• _SOURCE MATERIAL_:

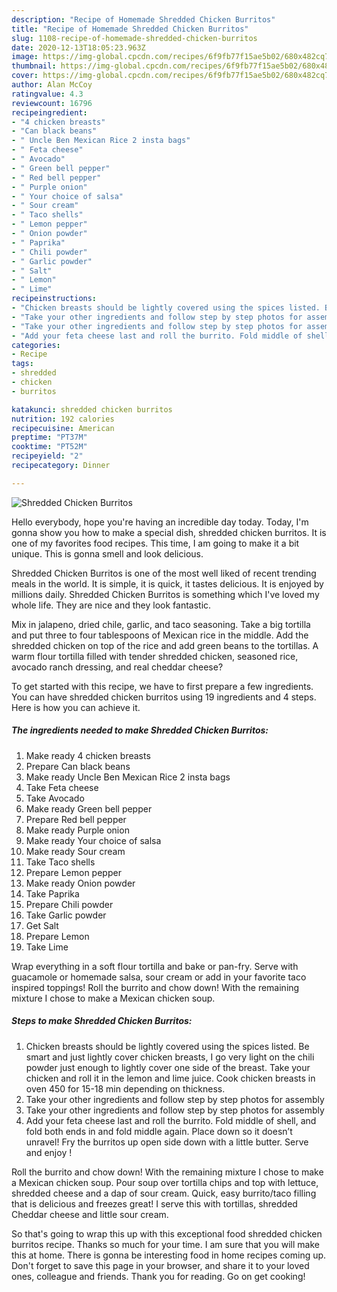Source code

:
 ```yaml
---
description: "Recipe of Homemade Shredded Chicken Burritos"
title: "Recipe of Homemade Shredded Chicken Burritos"
slug: 1108-recipe-of-homemade-shredded-chicken-burritos
date: 2020-12-13T18:05:23.963Z
image: https://img-global.cpcdn.com/recipes/6f9fb77f15ae5b02/680x482cq70/shredded-chicken-burritos-recipe-main-photo.jpg
thumbnail: https://img-global.cpcdn.com/recipes/6f9fb77f15ae5b02/680x482cq70/shredded-chicken-burritos-recipe-main-photo.jpg
cover: https://img-global.cpcdn.com/recipes/6f9fb77f15ae5b02/680x482cq70/shredded-chicken-burritos-recipe-main-photo.jpg
author: Alan McCoy
ratingvalue: 4.3
reviewcount: 16796
recipeingredient:
- "4 chicken breasts"
- "Can black beans"
- " Uncle Ben Mexican Rice 2 insta bags"
- " Feta cheese"
- " Avocado"
- " Green bell pepper"
- " Red bell pepper"
- " Purple onion"
- " Your choice of salsa"
- " Sour cream"
- " Taco shells"
- " Lemon pepper"
- " Onion powder"
- " Paprika"
- " Chili powder"
- " Garlic powder"
- " Salt"
- " Lemon"
- " Lime"
recipeinstructions:
- "Chicken breasts should be lightly covered using the spices listed. Be smart and just lightly cover chicken breasts, I go very light on the chili powder just enough to lightly cover one side of the breast. Take your chicken and roll it in the lemon and lime juice. Cook chicken breasts in oven 450 for 15-18 min depending on thickness."
- "Take your other ingredients and follow step by step photos for assembly"
- "Take your other ingredients and follow step by step photos for assembly"
- "Add your feta cheese last and roll the burrito. Fold middle of shell, and fold both ends in and fold middle again. Place down so it doesn’t unravel! Fry the burritos up open side down with a little butter. Serve and enjoy !"
categories:
- Recipe
tags:
- shredded
- chicken
- burritos

katakunci: shredded chicken burritos 
nutrition: 192 calories
recipecuisine: American
preptime: "PT37M"
cooktime: "PT52M"
recipeyield: "2"
recipecategory: Dinner

---
```



![Shredded Chicken Burritos](https://img-global.cpcdn.com/recipes/6f9fb77f15ae5b02/680x482cq70/shredded-chicken-burritos-recipe-main-photo.jpg)

Hello everybody, hope you're having an incredible day today. Today, I'm gonna show you how to make a special dish, shredded chicken burritos. It is one of my favorites food recipes. This time, I am going to make it a bit unique. This is gonna smell and look delicious.

Shredded Chicken Burritos is one of the most well liked of recent trending meals in the world. It is simple, it is quick, it tastes delicious. It is enjoyed by millions daily. Shredded Chicken Burritos is something which I've loved my whole life. They are nice and they look fantastic.

Mix in jalapeno, dried chile, garlic, and taco seasoning. Take a big tortilla and put three to four tablespoons of Mexican rice in the middle. Add the shredded chicken on top of the rice and add green beans to the tortillas. A warm flour tortilla filled with tender shredded chicken, seasoned rice, avocado ranch dressing, and real cheddar cheese?


To get started with this recipe, we have to first prepare a few ingredients. You can have shredded chicken burritos using 19 ingredients and 4 steps. Here is how you can achieve it.

<!--inarticleads1-->

##### The ingredients needed to make Shredded Chicken Burritos:

1. Make ready 4 chicken breasts
1. Prepare Can black beans
1. Make ready  Uncle Ben Mexican Rice 2 insta bags
1. Take  Feta cheese
1. Take  Avocado
1. Make ready  Green bell pepper
1. Prepare  Red bell pepper
1. Make ready  Purple onion
1. Make ready  Your choice of salsa
1. Make ready  Sour cream
1. Take  Taco shells
1. Prepare  Lemon pepper
1. Make ready  Onion powder
1. Take  Paprika
1. Prepare  Chili powder
1. Take  Garlic powder
1. Get  Salt
1. Prepare  Lemon
1. Take  Lime


Wrap everything in a soft flour tortilla and bake or pan-fry. Serve with guacamole or homemade salsa, sour cream or add in your favorite taco inspired toppings! Roll the burrito and chow down! With the remaining mixture I chose to make a Mexican chicken soup. 

<!--inarticleads2-->

##### Steps to make Shredded Chicken Burritos:

1. Chicken breasts should be lightly covered using the spices listed. Be smart and just lightly cover chicken breasts, I go very light on the chili powder just enough to lightly cover one side of the breast. Take your chicken and roll it in the lemon and lime juice. Cook chicken breasts in oven 450 for 15-18 min depending on thickness.
1. Take your other ingredients and follow step by step photos for assembly
1. Take your other ingredients and follow step by step photos for assembly
1. Add your feta cheese last and roll the burrito. Fold middle of shell, and fold both ends in and fold middle again. Place down so it doesn’t unravel! Fry the burritos up open side down with a little butter. Serve and enjoy !


Roll the burrito and chow down! With the remaining mixture I chose to make a Mexican chicken soup. Pour soup over tortilla chips and top with lettuce, shredded cheese and a dap of sour cream. Quick, easy burrito/taco filling that is delicious and freezes great! I serve this with tortillas, shredded Cheddar cheese and little sour cream. 

So that's going to wrap this up with this exceptional food shredded chicken burritos recipe. Thanks so much for your time. I am sure that you will make this at home. There is gonna be interesting food in home recipes coming up. Don't forget to save this page in your browser, and share it to your loved ones, colleague and friends. Thank you for reading. Go on get cooking!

• _PROBLEM DESCRIPTION_:
Look through the records and copy down every line that holds "gonna".

• _SOLUTION_:
Hello everybody, hope you're having an incredible day today. Today, I'm gonna show you how to make a special dish, shredded chicken burritos. It is one of my favorites food recipes. This time, I am going to make it a bit unique. This is gonna smell and look delicious.
So that's going to wrap this up with this exceptional food shredded chicken burritos recipe. Thanks so much for your time. I am sure that you will make this at home. There is gonna be interesting food in home recipes coming up. Don't forget to save this page in your browser, and share it to your loved ones, colleague and friends. Thank you for reading. Go on get cooking!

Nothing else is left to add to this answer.